Pastor Stewart Allen, in January of 2021, preached a sermon that became viral on the internet where he complained about wives letting themselves go and how men “need” a beautiful woman on their arm. It did not go unnoticed that he wasn’t thin, as he demanded of his wife, or attractive by modern standards, as he demanded of his wife, or even well dressed in the pulpit. Everything that came out of his mouth was worldly—and being cheered on by his audience. And he isn’t the only one saying these sorts of things—giving the message that men only need to be men but women have to meet cultural standards of beauty that few attain, not even with the help of airbrushing and computerized manipulation of their images. We live in a world where men may age but women must not. This is a message that is exalting our sons (as long as they are suitably masculine in their behavior, as defined by culture) and setting our daughters up either for failure or for vanity at a very early age. That culture does it, of course, is to be expected. That the church follows culture is criminal and vile. I do also find it strange that in terms of dealing with transgendered individuals, we say that a man and a woman are defined by their chromosomes and not by anything else, while saying the opposite when it comes to how men and women are required to behave and look. In that case, it isn’t enough to have that XY chromosome and to have male genitalia—because to be a Christian man you also have to go to lumberjack school and be capable of growing facial hair—or you aren’t really a man at all. It’s a no-win situation because we have become decidedly unbiblical and worldly in our expectations.

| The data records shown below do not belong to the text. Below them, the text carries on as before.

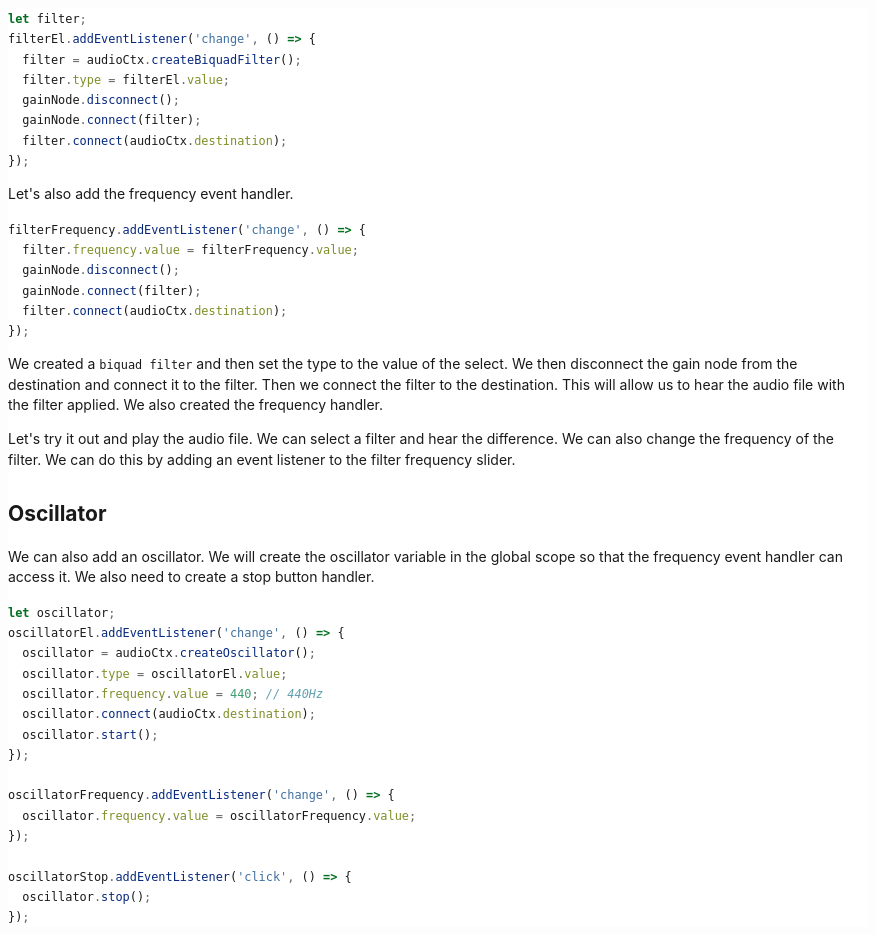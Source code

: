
 ```js
let filter;
filterEl.addEventListener('change', () => {
  filter = audioCtx.createBiquadFilter();
  filter.type = filterEl.value;
  gainNode.disconnect();
  gainNode.connect(filter);
  filter.connect(audioCtx.destination);
});
```

Let's also add the frequency event handler.

```js
filterFrequency.addEventListener('change', () => {
  filter.frequency.value = filterFrequency.value;
  gainNode.disconnect();
  gainNode.connect(filter);
  filter.connect(audioCtx.destination);
});
```

We created a `biquad filter` and then set the type to the value of the select. We then disconnect the gain node from the destination and connect it to the filter. Then we connect the filter to the destination. This will allow us to hear the audio file with the filter applied. We also created the frequency handler.

Let's try it out and play the audio file. We can select a filter and hear the difference. We can also change the frequency of the filter. We can do this by adding an event listener to the filter frequency slider.

## Oscillator

We can also add an oscillator. We will create the oscillator variable in the global scope so that the frequency event handler can access it. We also need to create a stop button handler.

```js
let oscillator;
oscillatorEl.addEventListener('change', () => {
  oscillator = audioCtx.createOscillator();
  oscillator.type = oscillatorEl.value;
  oscillator.frequency.value = 440; // 440Hz
  oscillator.connect(audioCtx.destination);
  oscillator.start();
});

oscillatorFrequency.addEventListener('change', () => {
  oscillator.frequency.value = oscillatorFrequency.value;
});

oscillatorStop.addEventListener('click', () => {
  oscillator.stop();
});
```
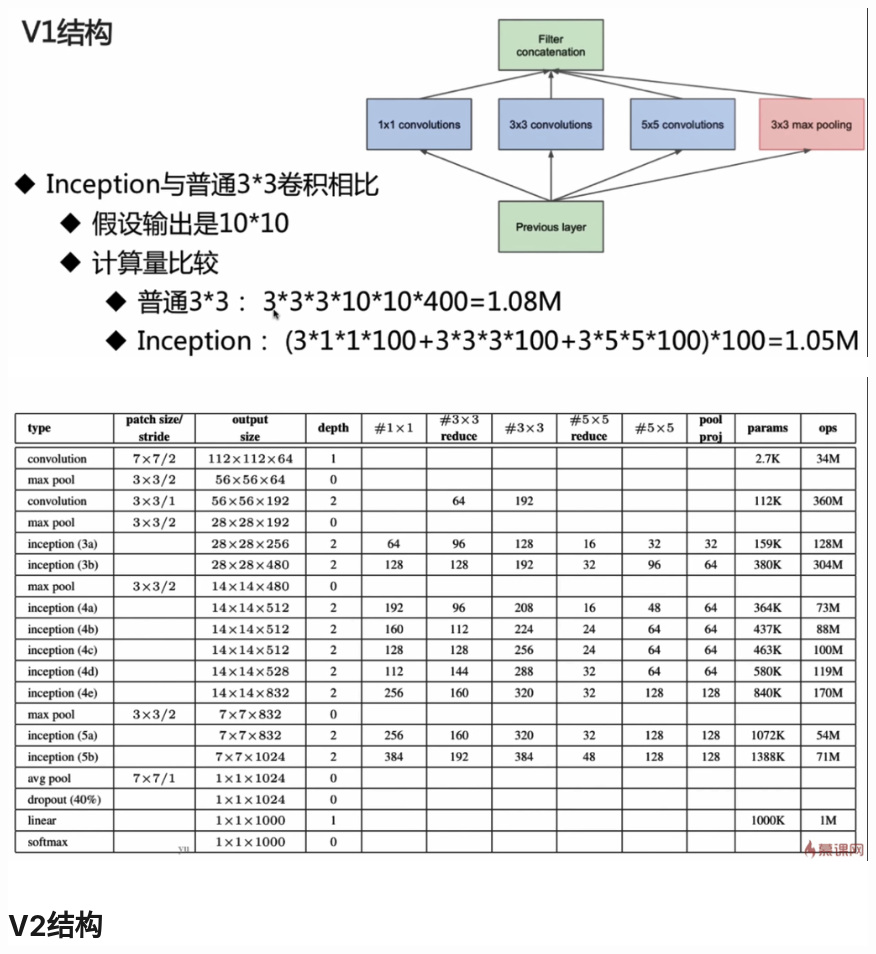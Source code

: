![](./images/N10-InceptionNet/N10-InceptionNet-20201215-224443-636018.png)

![](./images/N10-InceptionNet/N10-InceptionNet-20201215-224443-424714.png)

# V2结构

We weren’t always like this, obsessed with these ideas to the point of forcing Christian men to be uber-rugged in order to be acceptable as men of God. And we certainly didn’t get these ideas from the Bible, which says absolutely nothing about the ideal man in terms of appearance but instead focused on the heart and on the actions required of Kingdom humans, male and female alike. The problem came in when we decided we needed to look not only respectable in terms of our behavior, but also prosperous in terms of our appearance. Again, not biblical. Instead of standing out as counter-cultural and a refuge for the least of these and the poor and the outliers of society, we strive to look like the world in terms of their values—only, it is the 1950’s white middle and upper class world that never worked for anyone else and doesn’t represent the historical reality that both men and women have been breadwinners and that makeup and fancy hair were reserved for royalty and not for normal people because of the time and resources required to indulge in such luxuries. But now a woman isn’t deemed to be an acceptable wife or to look professional without looking like the royalty of ages past while men get away with a far, far lower standard.

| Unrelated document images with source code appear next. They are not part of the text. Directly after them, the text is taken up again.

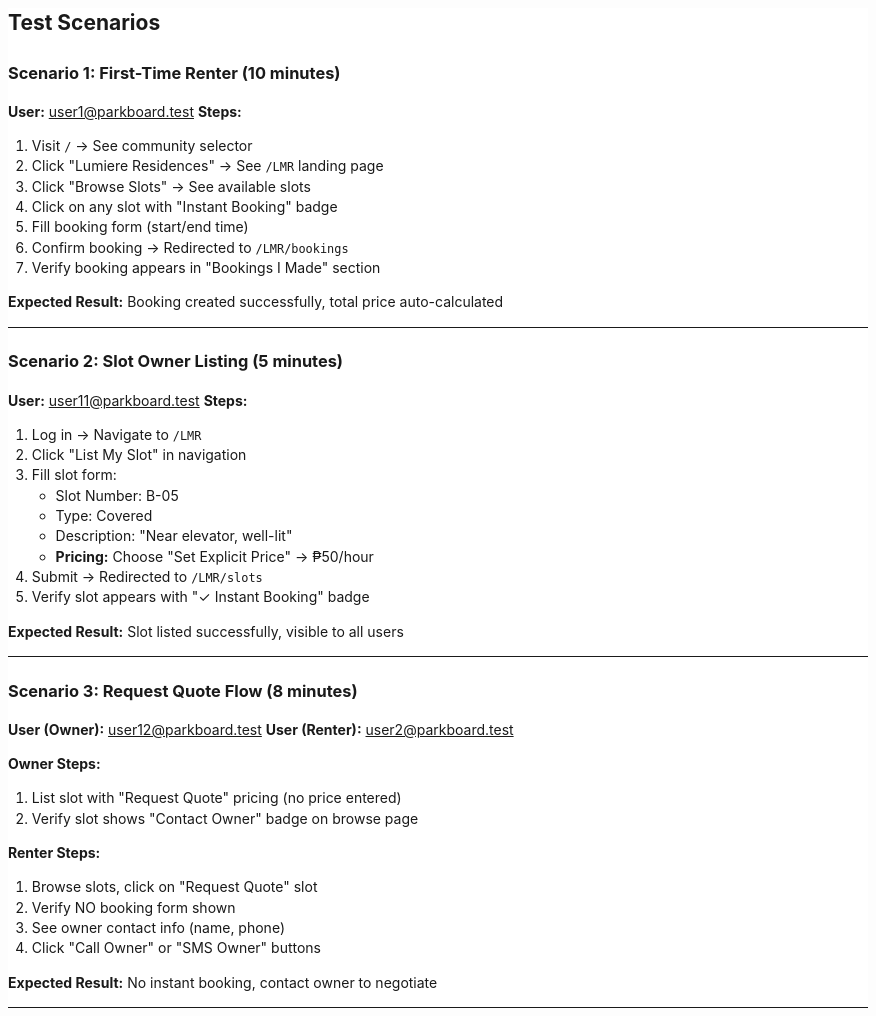 
## Test Scenarios

### Scenario 1: First-Time Renter (10 minutes)
**User:** user1@parkboard.test
**Steps:**
1. Visit `/` → See community selector
2. Click "Lumiere Residences" → See `/LMR` landing page
3. Click "Browse Slots" → See available slots
4. Click on any slot with "Instant Booking" badge
5. Fill booking form (start/end time)
6. Confirm booking → Redirected to `/LMR/bookings`
7. Verify booking appears in "Bookings I Made" section

**Expected Result:** Booking created successfully, total price auto-calculated

---

### Scenario 2: Slot Owner Listing (5 minutes)
**User:** user11@parkboard.test
**Steps:**
1. Log in → Navigate to `/LMR`
2. Click "List My Slot" in navigation
3. Fill slot form:
   - Slot Number: B-05
   - Type: Covered
   - Description: "Near elevator, well-lit"
   - **Pricing:** Choose "Set Explicit Price" → ₱50/hour
4. Submit → Redirected to `/LMR/slots`
5. Verify slot appears with "✓ Instant Booking" badge

**Expected Result:** Slot listed successfully, visible to all users

---

### Scenario 3: Request Quote Flow (8 minutes)
**User (Owner):** user12@parkboard.test
**User (Renter):** user2@parkboard.test

**Owner Steps:**
1. List slot with "Request Quote" pricing (no price entered)
2. Verify slot shows "Contact Owner" badge on browse page

**Renter Steps:**
1. Browse slots, click on "Request Quote" slot
2. Verify NO booking form shown
3. See owner contact info (name, phone)
4. Click "Call Owner" or "SMS Owner" buttons

**Expected Result:** No instant booking, contact owner to negotiate

---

What about the kids who don’t and can’t measure up to cultural standards (as opposed to Biblical standards)? Are we going to make our congregations into extensions of the hell so many of us endured in High School? Maybe some of you enjoyed the social life of High School but if you did then there’s a really good chance that you lack the perspective to appreciate what we adults are doing to our kids to try and get them to measure up to worldly standards before they ever even see a schoolroom. It’s nothing but peer pressure, and it is an insult to God and how He made individuals, not Barbie and Ken dolls.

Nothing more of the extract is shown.